We know that for constructors we need to include the header normal_behavior which is included already. However, the first specification to follow is a postcondition statement that is saying what numPets should be after the constructor is called. While OpenJML will not fail to verify, this logically doesn’t make sense as it isn’t until after this postcondition that we say that the constructor is assigning numPets. Following this we see that all the ensures statements come before our requires statements which doesn’t logically make sense. We should keep to the standard of preconditions, frame conditions, postconditions, and termination statements. So we can rewrite the specifications in the following order:
public class Pet {
public String species;
public String name;
public int yearsOld;
public double weight;
public boolean vaccinated;
/**total number of pet's owned by the owner**/
//@ spec_public
private static int numPets = 0;
//@ public normal_behavior
//@ requires species.length() > 0;
//@ requires name.length() > 0;;
//@ requires 0 <= yearsOld < 100;
//@ requires !Double.isNaN(weight);
//@ requires weight > 0;
//@ assigns numPets;
//@ ensures this.species == species;
//@ ensures this.name == name;
//@ ensures this.yearsOld == yearsOld;
//@ ensures this.weight == weight;
//@ ensures this.vaccinated == vaccinated;
//@ ensures numPets == \old(numPets) + 1;
public Pet(String species, String name, int yearsOld, double weight, boolean vaccinated) {
this.species = species;
this.name = name;
this.yearsOld = yearsOld;
this.weight = weight;
this.vaccinated = vaccinated;
//@ assume numPets + 1 < Integer.MAX_VALUE;
numPets++;
}
}
However, it is important to note that the order of preconditions DO matter. For example the precondition stating that weight cannot be NaN needs to come before checking that weight is greater than zero - it wouldn’t make sense to check that weight > 0 if weight is NaN.

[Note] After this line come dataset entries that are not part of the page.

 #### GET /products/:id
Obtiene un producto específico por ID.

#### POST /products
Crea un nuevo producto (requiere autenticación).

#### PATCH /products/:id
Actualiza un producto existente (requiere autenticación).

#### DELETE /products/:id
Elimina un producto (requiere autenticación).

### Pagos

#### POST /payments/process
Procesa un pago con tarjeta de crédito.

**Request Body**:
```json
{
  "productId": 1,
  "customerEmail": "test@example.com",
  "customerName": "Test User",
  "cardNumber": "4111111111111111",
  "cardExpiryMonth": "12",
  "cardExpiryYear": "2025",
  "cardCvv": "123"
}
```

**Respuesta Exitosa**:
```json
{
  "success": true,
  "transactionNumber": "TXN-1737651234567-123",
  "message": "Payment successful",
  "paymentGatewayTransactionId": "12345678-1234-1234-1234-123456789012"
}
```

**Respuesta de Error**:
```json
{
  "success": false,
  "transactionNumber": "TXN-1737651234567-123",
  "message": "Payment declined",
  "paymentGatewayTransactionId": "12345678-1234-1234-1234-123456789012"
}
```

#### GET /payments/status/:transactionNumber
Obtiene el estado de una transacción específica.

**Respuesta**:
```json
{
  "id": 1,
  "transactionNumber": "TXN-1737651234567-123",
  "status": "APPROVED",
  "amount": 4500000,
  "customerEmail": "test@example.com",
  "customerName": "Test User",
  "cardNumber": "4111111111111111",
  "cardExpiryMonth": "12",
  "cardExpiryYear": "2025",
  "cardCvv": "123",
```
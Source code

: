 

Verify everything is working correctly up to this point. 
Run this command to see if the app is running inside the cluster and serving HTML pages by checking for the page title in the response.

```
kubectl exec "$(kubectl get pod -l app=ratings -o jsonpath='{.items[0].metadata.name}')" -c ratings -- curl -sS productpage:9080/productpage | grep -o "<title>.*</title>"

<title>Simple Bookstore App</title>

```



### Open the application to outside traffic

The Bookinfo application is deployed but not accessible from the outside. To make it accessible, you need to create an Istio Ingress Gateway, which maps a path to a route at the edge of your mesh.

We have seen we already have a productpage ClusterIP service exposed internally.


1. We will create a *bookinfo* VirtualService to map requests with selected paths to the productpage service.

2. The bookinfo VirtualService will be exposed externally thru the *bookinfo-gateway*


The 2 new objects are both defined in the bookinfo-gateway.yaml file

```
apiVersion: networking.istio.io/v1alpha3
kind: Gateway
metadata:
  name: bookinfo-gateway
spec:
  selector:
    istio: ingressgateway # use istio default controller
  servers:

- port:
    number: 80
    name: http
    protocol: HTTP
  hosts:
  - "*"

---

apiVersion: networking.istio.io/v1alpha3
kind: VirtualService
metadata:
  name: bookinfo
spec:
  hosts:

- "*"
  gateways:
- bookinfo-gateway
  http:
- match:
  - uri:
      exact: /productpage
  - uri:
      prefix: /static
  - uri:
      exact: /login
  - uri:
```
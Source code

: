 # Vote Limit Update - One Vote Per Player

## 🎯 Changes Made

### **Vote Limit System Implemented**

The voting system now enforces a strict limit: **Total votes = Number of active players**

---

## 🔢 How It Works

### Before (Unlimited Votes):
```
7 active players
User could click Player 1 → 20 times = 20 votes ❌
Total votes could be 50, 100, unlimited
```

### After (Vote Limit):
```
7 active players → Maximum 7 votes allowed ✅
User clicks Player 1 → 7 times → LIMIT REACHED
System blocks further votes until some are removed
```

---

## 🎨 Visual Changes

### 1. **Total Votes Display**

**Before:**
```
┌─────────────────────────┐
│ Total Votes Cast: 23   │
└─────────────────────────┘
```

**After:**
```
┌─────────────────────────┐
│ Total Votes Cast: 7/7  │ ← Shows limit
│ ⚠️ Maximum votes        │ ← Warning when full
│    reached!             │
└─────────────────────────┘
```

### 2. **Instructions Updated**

Learning Objective: The goal of this exercise is to simply check that the student understands that while OpenJML won’t fail to verify a program with specifications all over the place, it is important to follow the standard for readability. Additionally, the student does need to pay attention to the order of their preconditions, as order does matter for preconditions.